(Plain-text document sources)
((
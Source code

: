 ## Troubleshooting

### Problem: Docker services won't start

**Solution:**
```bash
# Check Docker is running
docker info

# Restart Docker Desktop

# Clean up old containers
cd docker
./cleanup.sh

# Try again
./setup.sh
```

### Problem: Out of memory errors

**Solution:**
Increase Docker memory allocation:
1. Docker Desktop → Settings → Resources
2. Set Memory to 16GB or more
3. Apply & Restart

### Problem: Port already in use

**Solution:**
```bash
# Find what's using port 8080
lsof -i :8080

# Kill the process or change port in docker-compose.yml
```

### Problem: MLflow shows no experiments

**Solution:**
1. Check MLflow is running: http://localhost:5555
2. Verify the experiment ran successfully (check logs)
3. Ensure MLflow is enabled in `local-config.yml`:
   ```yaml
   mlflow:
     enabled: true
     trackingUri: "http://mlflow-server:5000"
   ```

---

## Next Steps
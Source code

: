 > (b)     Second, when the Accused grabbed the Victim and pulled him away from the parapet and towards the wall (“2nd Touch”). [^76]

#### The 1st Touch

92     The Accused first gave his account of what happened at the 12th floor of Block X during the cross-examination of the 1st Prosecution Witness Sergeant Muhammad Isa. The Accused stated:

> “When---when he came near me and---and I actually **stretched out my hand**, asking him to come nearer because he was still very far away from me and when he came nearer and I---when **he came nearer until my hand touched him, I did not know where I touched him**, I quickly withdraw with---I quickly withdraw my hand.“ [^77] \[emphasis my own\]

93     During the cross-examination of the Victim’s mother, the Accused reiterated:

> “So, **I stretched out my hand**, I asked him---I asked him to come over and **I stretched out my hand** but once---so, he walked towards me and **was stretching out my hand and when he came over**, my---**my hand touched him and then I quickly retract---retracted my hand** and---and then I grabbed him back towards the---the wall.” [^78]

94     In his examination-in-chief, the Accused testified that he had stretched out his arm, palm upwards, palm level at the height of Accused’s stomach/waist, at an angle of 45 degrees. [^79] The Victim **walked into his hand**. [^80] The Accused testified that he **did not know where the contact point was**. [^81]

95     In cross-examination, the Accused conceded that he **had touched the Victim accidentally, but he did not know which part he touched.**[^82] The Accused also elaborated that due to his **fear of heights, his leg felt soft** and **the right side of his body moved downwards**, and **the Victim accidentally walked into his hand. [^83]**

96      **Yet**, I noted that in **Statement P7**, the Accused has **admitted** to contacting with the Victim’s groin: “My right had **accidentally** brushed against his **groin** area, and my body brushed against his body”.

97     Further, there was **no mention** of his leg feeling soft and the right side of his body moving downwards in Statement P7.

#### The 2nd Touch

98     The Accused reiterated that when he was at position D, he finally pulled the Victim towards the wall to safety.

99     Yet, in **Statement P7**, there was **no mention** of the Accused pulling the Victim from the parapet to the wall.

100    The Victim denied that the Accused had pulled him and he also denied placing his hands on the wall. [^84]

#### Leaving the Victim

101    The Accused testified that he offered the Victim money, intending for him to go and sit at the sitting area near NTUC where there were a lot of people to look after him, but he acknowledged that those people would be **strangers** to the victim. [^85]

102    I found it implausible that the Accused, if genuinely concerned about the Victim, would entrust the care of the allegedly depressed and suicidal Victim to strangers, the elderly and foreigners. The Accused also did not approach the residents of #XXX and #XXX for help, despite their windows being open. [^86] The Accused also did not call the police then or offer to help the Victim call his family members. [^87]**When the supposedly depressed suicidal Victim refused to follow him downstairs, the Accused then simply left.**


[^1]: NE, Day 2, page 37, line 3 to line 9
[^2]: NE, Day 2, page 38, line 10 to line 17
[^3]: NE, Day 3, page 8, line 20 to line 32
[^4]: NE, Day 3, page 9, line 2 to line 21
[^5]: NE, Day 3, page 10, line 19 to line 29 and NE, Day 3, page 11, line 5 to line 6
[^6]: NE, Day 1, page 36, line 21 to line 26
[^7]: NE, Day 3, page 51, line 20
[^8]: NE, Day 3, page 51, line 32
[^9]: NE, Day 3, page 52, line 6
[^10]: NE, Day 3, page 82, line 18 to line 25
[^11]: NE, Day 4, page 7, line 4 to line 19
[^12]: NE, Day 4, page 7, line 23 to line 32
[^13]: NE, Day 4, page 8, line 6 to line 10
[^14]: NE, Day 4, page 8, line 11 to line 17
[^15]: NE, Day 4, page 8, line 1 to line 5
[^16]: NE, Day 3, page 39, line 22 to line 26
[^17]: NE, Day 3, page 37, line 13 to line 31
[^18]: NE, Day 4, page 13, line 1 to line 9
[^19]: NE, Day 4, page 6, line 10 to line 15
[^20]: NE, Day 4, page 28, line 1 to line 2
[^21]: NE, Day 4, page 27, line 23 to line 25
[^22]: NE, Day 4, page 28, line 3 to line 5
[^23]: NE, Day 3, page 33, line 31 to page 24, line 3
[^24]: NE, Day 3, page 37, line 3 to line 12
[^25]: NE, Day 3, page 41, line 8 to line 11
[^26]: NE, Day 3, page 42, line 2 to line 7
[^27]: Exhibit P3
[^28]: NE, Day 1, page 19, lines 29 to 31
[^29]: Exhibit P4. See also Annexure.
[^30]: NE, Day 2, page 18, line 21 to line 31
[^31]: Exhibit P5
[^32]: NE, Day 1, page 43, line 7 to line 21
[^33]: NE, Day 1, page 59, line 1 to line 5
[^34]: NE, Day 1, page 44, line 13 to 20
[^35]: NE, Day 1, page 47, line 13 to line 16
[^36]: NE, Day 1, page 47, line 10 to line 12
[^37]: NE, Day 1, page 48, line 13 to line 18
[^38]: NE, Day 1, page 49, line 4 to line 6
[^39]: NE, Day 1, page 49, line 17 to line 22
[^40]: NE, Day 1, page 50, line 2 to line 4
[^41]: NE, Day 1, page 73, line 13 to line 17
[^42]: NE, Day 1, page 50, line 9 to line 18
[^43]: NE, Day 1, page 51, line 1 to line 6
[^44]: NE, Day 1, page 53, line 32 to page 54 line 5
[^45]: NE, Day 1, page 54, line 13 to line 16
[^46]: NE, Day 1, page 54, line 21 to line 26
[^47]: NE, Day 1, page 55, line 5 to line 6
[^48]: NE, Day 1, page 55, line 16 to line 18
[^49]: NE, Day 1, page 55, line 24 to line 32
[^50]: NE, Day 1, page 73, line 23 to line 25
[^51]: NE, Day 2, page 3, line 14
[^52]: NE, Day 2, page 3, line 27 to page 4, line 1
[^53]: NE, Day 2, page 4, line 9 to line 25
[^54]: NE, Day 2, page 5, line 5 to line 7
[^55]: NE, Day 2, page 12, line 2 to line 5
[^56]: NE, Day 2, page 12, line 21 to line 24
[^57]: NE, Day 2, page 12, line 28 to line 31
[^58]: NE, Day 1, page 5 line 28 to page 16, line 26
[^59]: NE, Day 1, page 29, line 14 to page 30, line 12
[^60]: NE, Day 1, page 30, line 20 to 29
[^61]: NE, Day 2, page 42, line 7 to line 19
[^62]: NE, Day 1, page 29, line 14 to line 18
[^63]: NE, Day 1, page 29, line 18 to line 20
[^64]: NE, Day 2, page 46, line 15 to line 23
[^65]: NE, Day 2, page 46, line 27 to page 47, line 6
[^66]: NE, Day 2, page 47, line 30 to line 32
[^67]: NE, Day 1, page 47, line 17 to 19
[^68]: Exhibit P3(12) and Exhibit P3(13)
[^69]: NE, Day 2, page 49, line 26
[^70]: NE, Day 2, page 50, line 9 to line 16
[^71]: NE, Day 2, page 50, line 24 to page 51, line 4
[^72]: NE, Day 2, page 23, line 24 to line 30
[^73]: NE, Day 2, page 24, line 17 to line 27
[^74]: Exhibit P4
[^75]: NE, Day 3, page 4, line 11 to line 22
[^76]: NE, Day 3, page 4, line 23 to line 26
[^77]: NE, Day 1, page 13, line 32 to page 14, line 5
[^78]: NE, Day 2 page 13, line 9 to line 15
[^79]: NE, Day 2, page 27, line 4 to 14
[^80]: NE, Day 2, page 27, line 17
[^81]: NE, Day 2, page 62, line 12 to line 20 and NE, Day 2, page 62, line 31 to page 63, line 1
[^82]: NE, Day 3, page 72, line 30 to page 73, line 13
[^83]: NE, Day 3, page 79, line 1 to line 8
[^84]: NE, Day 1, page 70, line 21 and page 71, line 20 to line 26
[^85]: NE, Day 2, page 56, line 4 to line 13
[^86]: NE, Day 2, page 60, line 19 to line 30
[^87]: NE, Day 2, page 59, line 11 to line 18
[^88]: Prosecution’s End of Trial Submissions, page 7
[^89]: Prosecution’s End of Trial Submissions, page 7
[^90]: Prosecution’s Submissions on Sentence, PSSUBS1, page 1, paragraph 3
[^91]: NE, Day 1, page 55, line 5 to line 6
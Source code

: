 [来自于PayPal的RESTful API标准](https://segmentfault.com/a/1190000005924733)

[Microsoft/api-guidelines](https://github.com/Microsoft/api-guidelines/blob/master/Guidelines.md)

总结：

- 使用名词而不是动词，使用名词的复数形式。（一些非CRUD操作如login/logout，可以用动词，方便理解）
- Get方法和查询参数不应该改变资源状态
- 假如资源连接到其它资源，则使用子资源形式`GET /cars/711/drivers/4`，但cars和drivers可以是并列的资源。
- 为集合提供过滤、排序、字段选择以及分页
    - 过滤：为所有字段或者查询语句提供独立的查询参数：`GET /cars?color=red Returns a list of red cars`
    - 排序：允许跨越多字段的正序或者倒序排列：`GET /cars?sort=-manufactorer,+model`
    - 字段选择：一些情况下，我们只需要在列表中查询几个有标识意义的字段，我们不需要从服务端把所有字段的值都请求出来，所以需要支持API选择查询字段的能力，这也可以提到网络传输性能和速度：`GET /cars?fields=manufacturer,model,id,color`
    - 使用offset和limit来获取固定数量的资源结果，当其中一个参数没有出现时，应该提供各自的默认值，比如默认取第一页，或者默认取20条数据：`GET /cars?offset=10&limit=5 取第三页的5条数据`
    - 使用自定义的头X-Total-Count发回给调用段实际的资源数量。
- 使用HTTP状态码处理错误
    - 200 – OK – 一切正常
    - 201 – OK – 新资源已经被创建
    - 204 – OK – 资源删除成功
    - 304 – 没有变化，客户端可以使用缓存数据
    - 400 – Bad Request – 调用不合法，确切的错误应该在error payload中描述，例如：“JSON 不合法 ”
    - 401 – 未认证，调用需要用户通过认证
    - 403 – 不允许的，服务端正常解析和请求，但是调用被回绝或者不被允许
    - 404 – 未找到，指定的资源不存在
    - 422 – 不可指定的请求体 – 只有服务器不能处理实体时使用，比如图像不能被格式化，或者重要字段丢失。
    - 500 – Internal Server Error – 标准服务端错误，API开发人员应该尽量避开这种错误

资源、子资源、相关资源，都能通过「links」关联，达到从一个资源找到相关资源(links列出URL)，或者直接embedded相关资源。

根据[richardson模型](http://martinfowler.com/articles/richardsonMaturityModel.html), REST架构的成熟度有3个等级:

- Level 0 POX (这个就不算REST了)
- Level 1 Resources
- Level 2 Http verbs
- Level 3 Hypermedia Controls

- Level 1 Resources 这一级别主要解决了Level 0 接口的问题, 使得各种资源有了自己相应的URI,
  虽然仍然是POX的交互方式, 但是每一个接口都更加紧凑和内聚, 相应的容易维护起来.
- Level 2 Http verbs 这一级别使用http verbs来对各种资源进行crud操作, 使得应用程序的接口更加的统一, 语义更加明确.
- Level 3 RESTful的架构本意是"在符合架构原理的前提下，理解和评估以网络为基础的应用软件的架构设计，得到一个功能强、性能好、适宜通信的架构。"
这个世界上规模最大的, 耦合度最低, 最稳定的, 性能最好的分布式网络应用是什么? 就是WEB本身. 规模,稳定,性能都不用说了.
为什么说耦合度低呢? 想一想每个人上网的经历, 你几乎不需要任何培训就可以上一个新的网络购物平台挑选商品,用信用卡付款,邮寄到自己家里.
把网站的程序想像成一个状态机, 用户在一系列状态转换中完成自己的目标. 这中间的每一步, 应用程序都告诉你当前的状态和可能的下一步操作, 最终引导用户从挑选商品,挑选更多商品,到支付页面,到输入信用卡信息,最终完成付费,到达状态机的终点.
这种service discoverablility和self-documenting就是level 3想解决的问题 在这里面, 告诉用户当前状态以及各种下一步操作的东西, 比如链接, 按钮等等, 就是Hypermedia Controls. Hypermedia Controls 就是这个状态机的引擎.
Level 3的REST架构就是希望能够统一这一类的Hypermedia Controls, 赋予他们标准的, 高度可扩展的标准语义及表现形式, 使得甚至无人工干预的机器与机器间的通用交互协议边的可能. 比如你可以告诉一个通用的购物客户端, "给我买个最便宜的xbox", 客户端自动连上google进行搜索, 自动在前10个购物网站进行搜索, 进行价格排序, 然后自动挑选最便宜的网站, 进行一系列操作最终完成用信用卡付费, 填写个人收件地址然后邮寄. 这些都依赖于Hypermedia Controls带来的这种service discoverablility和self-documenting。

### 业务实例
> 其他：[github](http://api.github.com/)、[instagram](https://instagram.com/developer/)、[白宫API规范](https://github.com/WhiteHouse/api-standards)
))
> [EXERCISE]: Which of the lines above include the word "github"? List those lines.

> [RESPONSE]:
[Microsoft/api-guidelines](https://github.com/Microsoft/api-guidelines/blob/master/Guidelines.md)
> 其他：[github](http://api.github.com/)、[instagram](https://instagram.com/developer/)、[白宫API规范](https://github.com/WhiteHouse/api-standards)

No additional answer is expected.